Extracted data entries
*** Block opens ***

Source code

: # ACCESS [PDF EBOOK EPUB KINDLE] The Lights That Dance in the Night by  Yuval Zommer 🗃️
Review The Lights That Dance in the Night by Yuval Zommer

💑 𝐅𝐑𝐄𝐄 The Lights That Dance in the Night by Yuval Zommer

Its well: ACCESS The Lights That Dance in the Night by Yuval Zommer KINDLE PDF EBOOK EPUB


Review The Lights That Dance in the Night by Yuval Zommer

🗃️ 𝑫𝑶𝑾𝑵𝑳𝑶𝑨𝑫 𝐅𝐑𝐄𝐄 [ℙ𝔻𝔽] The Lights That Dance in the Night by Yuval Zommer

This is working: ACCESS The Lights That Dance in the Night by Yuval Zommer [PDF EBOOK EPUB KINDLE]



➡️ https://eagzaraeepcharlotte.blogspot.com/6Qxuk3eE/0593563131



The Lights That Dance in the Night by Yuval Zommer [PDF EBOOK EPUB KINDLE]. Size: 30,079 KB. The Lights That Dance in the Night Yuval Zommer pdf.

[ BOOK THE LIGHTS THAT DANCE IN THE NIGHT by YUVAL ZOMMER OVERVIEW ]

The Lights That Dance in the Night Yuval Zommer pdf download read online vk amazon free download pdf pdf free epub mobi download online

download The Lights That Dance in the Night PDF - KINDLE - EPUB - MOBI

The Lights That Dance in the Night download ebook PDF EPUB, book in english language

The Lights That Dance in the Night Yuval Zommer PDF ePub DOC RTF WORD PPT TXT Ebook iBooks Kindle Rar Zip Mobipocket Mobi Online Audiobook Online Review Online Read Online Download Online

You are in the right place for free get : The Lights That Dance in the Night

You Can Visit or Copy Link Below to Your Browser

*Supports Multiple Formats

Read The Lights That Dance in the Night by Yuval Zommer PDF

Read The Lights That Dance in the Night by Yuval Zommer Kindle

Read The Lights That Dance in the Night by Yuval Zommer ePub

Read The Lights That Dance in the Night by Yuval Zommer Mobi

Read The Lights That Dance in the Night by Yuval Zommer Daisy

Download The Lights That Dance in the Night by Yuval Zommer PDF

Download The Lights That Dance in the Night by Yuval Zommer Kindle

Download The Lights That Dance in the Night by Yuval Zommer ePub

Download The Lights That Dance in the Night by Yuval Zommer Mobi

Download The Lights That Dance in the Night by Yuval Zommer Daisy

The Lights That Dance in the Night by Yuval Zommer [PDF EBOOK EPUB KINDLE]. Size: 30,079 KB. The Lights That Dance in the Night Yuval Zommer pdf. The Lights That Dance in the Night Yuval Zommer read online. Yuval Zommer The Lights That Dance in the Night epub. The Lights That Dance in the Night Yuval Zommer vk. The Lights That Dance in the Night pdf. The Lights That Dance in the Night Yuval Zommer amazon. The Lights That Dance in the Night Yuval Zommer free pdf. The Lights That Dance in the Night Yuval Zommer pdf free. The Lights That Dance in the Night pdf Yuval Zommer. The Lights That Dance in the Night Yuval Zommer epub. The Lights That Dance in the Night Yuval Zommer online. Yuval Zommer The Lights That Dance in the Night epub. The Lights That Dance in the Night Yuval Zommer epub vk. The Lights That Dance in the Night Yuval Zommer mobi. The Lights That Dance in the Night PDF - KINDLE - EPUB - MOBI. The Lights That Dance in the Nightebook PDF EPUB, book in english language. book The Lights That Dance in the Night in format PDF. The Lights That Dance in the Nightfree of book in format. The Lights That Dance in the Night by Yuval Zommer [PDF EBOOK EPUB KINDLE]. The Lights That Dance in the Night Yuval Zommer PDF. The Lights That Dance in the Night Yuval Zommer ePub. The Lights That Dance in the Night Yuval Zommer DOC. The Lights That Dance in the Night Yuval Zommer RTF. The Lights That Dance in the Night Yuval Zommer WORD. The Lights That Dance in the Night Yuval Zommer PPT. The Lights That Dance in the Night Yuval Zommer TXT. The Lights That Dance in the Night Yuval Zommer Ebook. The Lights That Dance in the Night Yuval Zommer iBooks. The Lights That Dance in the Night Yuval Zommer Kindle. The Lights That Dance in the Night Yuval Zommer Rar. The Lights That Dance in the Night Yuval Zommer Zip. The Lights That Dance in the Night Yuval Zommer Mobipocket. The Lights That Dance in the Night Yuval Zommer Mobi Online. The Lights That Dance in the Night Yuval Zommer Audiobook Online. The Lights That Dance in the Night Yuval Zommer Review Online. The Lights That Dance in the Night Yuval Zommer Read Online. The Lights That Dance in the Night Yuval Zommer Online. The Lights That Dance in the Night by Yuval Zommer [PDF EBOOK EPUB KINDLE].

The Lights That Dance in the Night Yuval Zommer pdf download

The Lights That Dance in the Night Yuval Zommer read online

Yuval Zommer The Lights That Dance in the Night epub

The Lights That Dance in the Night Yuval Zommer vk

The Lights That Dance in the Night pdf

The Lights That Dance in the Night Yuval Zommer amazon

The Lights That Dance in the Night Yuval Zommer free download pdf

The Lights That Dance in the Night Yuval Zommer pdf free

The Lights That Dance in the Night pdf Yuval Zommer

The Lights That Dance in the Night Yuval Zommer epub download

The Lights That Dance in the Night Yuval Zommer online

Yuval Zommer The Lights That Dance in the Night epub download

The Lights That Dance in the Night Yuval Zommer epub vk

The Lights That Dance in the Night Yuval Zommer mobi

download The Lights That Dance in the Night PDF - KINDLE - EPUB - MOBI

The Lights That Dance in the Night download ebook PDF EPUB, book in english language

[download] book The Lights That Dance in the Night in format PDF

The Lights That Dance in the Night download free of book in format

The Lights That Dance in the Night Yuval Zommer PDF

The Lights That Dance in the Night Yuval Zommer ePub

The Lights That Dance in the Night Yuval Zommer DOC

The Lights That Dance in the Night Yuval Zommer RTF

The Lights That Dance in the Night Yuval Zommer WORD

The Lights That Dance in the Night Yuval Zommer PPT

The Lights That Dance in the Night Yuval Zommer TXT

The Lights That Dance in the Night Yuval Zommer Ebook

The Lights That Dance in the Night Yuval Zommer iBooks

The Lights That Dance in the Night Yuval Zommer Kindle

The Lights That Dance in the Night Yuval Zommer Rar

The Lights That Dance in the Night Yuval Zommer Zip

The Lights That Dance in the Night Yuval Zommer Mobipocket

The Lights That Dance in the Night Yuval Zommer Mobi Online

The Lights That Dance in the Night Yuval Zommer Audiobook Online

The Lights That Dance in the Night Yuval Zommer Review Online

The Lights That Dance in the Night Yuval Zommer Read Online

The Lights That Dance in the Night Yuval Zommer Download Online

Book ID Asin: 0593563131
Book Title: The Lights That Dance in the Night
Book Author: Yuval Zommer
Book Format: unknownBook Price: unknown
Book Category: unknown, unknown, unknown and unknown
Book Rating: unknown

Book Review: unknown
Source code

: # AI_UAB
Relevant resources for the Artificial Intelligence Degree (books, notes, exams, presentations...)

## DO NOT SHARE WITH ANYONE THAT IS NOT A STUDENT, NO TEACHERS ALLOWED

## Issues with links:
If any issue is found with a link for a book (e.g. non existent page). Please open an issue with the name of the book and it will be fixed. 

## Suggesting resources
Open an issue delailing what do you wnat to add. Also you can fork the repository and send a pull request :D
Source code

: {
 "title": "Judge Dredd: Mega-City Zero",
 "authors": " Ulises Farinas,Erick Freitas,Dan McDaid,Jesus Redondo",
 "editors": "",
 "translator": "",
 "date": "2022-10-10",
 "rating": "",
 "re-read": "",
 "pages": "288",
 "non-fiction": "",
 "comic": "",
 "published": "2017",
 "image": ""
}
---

*** Block closes ***

REQUIREMENT >> Your task is to write out, exactly, the line that holds "## DO NOT SHARE" and every line after it until the records end.

WRITTEN RESPONSE >>
## DO NOT SHARE WITH ANYONE THAT IS NOT A STUDENT, NO TEACHERS ALLOWED

## Issues with links:
If any issue is found with a link for a book (e.g. non existent page). Please open an issue with the name of the book and it will be fixed. 

## Suggesting resources
Open an issue delailing what do you wnat to add. Also you can fork the repository and send a pull request :D
Source code

: {
 "title": "Judge Dredd: Mega-City Zero",
 "authors": " Ulises Farinas,Erick Freitas,Dan McDaid,Jesus Redondo",
 "editors": "",
 "translator": "",
 "date": "2022-10-10",
 "rating": "",
 "re-read": "",
 "pages": "288",
 "non-fiction": "",
 "comic": "",
 "published": "2017",
 "image": ""
}
---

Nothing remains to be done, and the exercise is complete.